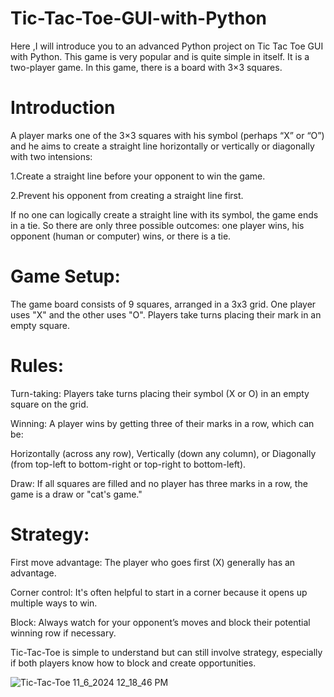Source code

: # Tic-Tac-Toe-GUI-with-Python
Here ,I will introduce you to an advanced Python project on Tic Tac Toe GUI with Python. This game is very popular and is quite simple in itself. It is a two-player game. In this game, there is a board with 3×3 squares.
# Introduction
A player marks one of the 3×3 squares with his symbol (perhaps “X” or “O”) and he aims to create a straight line horizontally or vertically or diagonally with two intensions:

1.Create a straight line before your opponent to win the game.

2.Prevent his opponent from creating a straight line first.

If no one can logically create a straight line with its symbol, the game ends in a tie. So there are only three possible outcomes: one player wins, his opponent (human or computer) wins, or there is a tie.

# Game Setup:
The game board consists of 9 squares, arranged in a 3x3 grid.
One player uses "X" and the other uses "O". Players take turns placing their mark in an empty square.
# Rules:
Turn-taking: Players take turns placing their symbol (X or O) in an empty square on the grid.

Winning: A player wins by getting three of their marks in a row, which can be:

Horizontally (across any row),
Vertically (down any column), or
Diagonally (from top-left to bottom-right or top-right to bottom-left).

Draw: If all squares are filled and no player has three marks in a row, the game is a draw or "cat's game."
# Strategy:
First move advantage: The player who goes first (X) generally has an advantage.

Corner control: It's often helpful to start in a corner because it opens up multiple ways to win.

Block: Always watch for your opponent’s moves and block their potential winning row if necessary.

Tic-Tac-Toe is simple to understand but can still involve strategy, especially if both players know how to block and create opportunities.




![Tic-Tac-Toe 11_6_2024 12_18_46 PM](https://github.com/user-attachments/assets/c7964a9b-2061-40b5-b517-e26e71aac4b0)
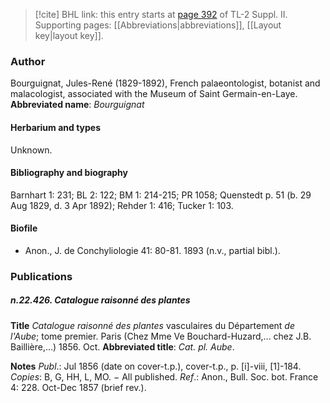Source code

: > [!cite] BHL link: this entry starts at [page 392](https://www.biodiversitylibrary.org/page/33265589) of TL-2 Suppl. II.
> Supporting pages: [[Abbreviations|abbreviations]], [[Layout key|layout key]].

### Author

Bourguignat, Jules-René (1829-1892), French palaeontologist, botanist and malacologist, associated with the Museum of Saint Germain-en-Laye. 
**Abbreviated name**: *Bourguignat*

#### Herbarium and types

Unknown.

#### Bibliography and biography

Barnhart 1: 231; BL 2: 122; BM 1: 214-215; PR 1058; Quenstedt p. 51 (b. 29 Aug 1829, d. 3 Apr 1892); Rehder 1: 416; Tucker 1: 103.

#### Biofile

- Anon., J. de Conchyliologie 41: 80-81. 1893 (n.v., partial bibl.).

### Publications

##### n.22.426. Catalogue raisonné des plantes

**Title**
*Catalogue raisonné des plantes* vasculaires du Département *de l'Aube*; tome premier. Paris (Chez Mme Ve Bouchard-Huzard,... chez J.B. Baillière,...) 1856. Oct.
**Abbreviated title**: *Cat. pl. Aube*.

**Notes**
*Publ*.: Jul 1856 (date on cover-t.p.), cover-t.p., p. \[i\]-viii, \[1\]-184. *Copies*: B, G, HH, L, MO. − All published.
*Ref*.: Anon., Bull. Soc. bot. France 4: 228. Oct-Dec 1857 (brief rev.).

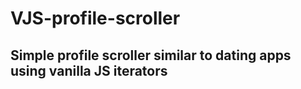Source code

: # VJS-profile-scroller
## Simple profile scroller similar to dating apps using vanilla JS iterators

....

● TASK DETAILS:
With the pictures omitted, reproduce the records in full and exactly.

● TASK RESULT:
Source code

: # Tic-Tac-Toe-GUI-with-Python
Here ,I will introduce you to an advanced Python project on Tic Tac Toe GUI with Python. This game is very popular and is quite simple in itself. It is a two-player game. In this game, there is a board with 3×3 squares.
# Introduction
A player marks one of the 3×3 squares with his symbol (perhaps “X” or “O”) and he aims to create a straight line horizontally or vertically or diagonally with two intensions:

1.Create a straight line before your opponent to win the game.

2.Prevent his opponent from creating a straight line first.

If no one can logically create a straight line with its symbol, the game ends in a tie. So there are only three possible outcomes: one player wins, his opponent (human or computer) wins, or there is a tie.

# Game Setup:
The game board consists of 9 squares, arranged in a 3x3 grid.
One player uses "X" and the other uses "O". Players take turns placing their mark in an empty square.
# Rules:
Turn-taking: Players take turns placing their symbol (X or O) in an empty square on the grid.

Winning: A player wins by getting three of their marks in a row, which can be:

Horizontally (across any row),
Vertically (down any column), or
Diagonally (from top-left to bottom-right or top-right to bottom-left).

Draw: If all squares are filled and no player has three marks in a row, the game is a draw or "cat's game."
# Strategy:
First move advantage: The player who goes first (X) generally has an advantage.

Corner control: It's often helpful to start in a corner because it opens up multiple ways to win.

Block: Always watch for your opponent’s moves and block their potential winning row if necessary.

Tic-Tac-Toe is simple to understand but can still involve strategy, especially if both players know how to block and create opportunities.




![Tic-Tac-Toe 11_6_2024 12_18_46 PM](https://github.com/user-attachments/assets/c7964a9b-2061-40b5-b517-e26e71aac4b0)
Source code

: > [!cite] BHL link: this entry starts at [page 392](https://www.biodiversitylibrary.org/page/33265589) of TL-2 Suppl. II.
> Supporting pages: [[Abbreviations|abbreviations]], [[Layout key|layout key]].

### Author

Bourguignat, Jules-René (1829-1892), French palaeontologist, botanist and malacologist, associated with the Museum of Saint Germain-en-Laye. 
**Abbreviated name**: *Bourguignat*

#### Herbarium and types

Unknown.

#### Bibliography and biography

Barnhart 1: 231; BL 2: 122; BM 1: 214-215; PR 1058; Quenstedt p. 51 (b. 29 Aug 1829, d. 3 Apr 1892); Rehder 1: 416; Tucker 1: 103.

#### Biofile

- Anon., J. de Conchyliologie 41: 80-81. 1893 (n.v., partial bibl.).

### Publications

##### n.22.426. Catalogue raisonné des plantes

**Title**
*Catalogue raisonné des plantes* vasculaires du Département *de l'Aube*; tome premier. Paris (Chez Mme Ve Bouchard-Huzard,... chez J.B. Baillière,...) 1856. Oct.
**Abbreviated title**: *Cat. pl. Aube*.

**Notes**
*Publ*.: Jul 1856 (date on cover-t.p.), cover-t.p., p. \[i\]-viii, \[1\]-184. *Copies*: B, G, HH, L, MO. − All published.
*Ref*.: Anon., Bull. Soc. bot. France 4: 228. Oct-Dec 1857 (brief rev.).

Source code

: # VJS-profile-scroller
## Simple profile scroller similar to dating apps using vanilla JS iterators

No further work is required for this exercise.